Fortunately, when it came to the nuclear standoff, Burnham was wrong, and the “foolish commentators” who invoked the fear of retaliation were right.  Perhaps, having only seen the effects of dropping two low yield bombs, he could not yet imagine the effect of thousands of bombs orders of magnitude more powerful, or conceive of such a thing as mutually assured destruction.  Perhaps it was only dumb luck, but the world did not stumble into a nuclear World War III as it had into the conventional world wars of the 20th century, and the decisive events in the struggle did not follow each other nearly as quickly as Burnham imagined they would.

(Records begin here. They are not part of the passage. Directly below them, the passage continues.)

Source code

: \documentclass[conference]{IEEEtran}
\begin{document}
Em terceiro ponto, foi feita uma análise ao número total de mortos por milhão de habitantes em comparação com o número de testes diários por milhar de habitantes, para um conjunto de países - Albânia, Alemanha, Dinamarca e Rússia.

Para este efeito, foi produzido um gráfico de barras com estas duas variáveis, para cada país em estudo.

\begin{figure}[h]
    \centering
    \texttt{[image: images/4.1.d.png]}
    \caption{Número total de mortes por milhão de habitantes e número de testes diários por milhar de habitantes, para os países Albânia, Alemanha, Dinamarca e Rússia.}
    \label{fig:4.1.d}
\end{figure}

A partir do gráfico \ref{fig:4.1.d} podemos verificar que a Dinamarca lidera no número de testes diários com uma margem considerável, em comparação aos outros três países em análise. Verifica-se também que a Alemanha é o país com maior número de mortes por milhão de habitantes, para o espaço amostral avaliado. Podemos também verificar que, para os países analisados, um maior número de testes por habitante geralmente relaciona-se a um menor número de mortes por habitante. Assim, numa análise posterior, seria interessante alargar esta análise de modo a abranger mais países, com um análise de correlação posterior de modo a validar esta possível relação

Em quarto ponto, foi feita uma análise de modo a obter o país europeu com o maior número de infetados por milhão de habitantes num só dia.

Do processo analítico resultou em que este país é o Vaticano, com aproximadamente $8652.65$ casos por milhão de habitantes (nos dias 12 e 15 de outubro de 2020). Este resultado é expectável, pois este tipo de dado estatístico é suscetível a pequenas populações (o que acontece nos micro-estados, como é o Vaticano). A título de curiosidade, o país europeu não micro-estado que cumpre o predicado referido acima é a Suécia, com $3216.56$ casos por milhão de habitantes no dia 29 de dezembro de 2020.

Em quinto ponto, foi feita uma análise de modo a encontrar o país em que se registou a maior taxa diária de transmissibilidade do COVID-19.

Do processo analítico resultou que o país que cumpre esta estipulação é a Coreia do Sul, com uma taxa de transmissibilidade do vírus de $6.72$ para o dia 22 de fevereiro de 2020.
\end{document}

Burnham also failed to foresee the implications of the gradual alteration in the nature of the Communist threat.  At the time he wrote, it was everything he claimed it to be, a messianic secular religion at the height of its power and appeal.  He assumed that it would retain that power and appeal until the battle was decided, one way or the other.  Even though he was aware that the masses living under Communism, other than a dwindling number of incorrigible idealists, were already disillusioned by “the God that failed,” he didn’t foresee what a decisive weakness that would eventually become.   In the end, time was on our side.  The Communists, and not we, as Lenin had predicted, finally dropped onto the garbage heap of history “like a ripe plum.”

However, Burnham wasn’t wrong about everything.  To win the struggle, it was necessary for us to finally recognize the threat.  Whatever doubt remained on that score, at least as far as most of our political leaders were concerned, was dissipated by the North Korean invasion of the south.  Our policy of vacillation didn’t exactly end, but was occasionally relieved by periods of firmness.  In the end, in spite of a media dominated through most of the struggle by Lenin’s “useful idiots” and the resultant cluelessness of most Americans about what we were even trying to do on the front lines of the “clash between the cultures” in places like Vietnam, we prevailed.

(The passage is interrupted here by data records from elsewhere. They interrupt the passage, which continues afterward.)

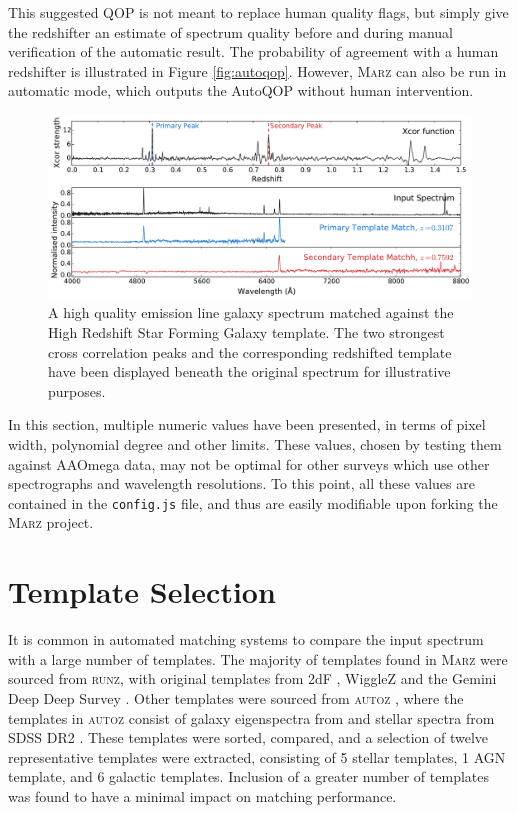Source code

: \documentclass[5p]{elsarticle}
\newcommand{\runz}{\textsc{runz}}
\newcommand{\autoz}{\textsc{autoz}}
\newcommand{\marz}{\textsc{Marz}}
\begin{document}
This suggested QOP is not meant to replace human quality flags, but simply give the redshifter an estimate of spectrum quality before and during manual verification of the automatic result. The probability of agreement with a human redshifter is illustrated in Figure \ref{fig:autoqop}.  However, \marz{} can also be run in automatic mode, which outputs the AutoQOP without human intervention.






\begin{figure}[h]
\centering
\includegraphics[width=\textwidth]{xcors.pdf}
\caption{A high quality emission line galaxy spectrum matched against the High Redshift Star Forming Galaxy template. The two strongest cross correlation peaks and the corresponding redshifted template have been displayed beneath the original spectrum for illustrative purposes.}
\label{fig:xcors}
\end{figure}


In this section, multiple numeric values have been presented, in terms of pixel width, polynomial degree and other limits. These values, chosen by testing them against AAOmega data, may not be optimal for other surveys which use other spectrographs and wavelength resolutions. To this point, all these values are contained in the \verb;config.js; file, and thus are easily modifiable upon forking the \marz{} project.




\section{Template Selection} \label{sec:templates}





It is common in automated matching systems to compare the input spectrum with a large number of templates. The majority of templates found in \marz{} were sourced from \runz{}, with original templates from 2dF \citep{colless2001}, WiggleZ \citep{Drinkwater2010} and the Gemini Deep Deep Survey \citet{abraham2004}. Other templates were sourced from \autoz{} \citep{baldry2014galaxy}, where the templates in \autoz{}  consist of galaxy eigenspectra from \citet{BoltonSchlegel2012} and stellar spectra from SDSS DR2 \citep{SubbaRao2002}. These templates were sorted, compared, and a selection of twelve representative templates were extracted, consisting of 5 stellar templates, 1 AGN template, and 6 galactic templates. Inclusion of a greater number of templates was found to have a minimal impact on matching performance.
\end{document}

It was a near thing.  Burnham feared that, even after losing the opening battles of the next war to a United States with a monopoly of nuclear weapons, the Communists might regroup, abandon their vulnerable cities, and transform the struggle into a “people’s war.”  His description of what would follow was eerily similar to what actually did happen, but in a much smaller arena than the whole world:

They would transform the struggle into a political war, a “people’s war,” fought in every district of the world by irregulars, partisans, guerillas, Fifth Columns, spies, stool pigeons, assassins, fought by sabotage and strikes and lies and terror and diversion and panic and revolt. They would play on every fear and prejudice of the United States population, every feeling of guilt or nobility; they would exploit every racial and social division; they would widen every antagonism between tentative allies; and they would tirelessly wear down the United States will to endure.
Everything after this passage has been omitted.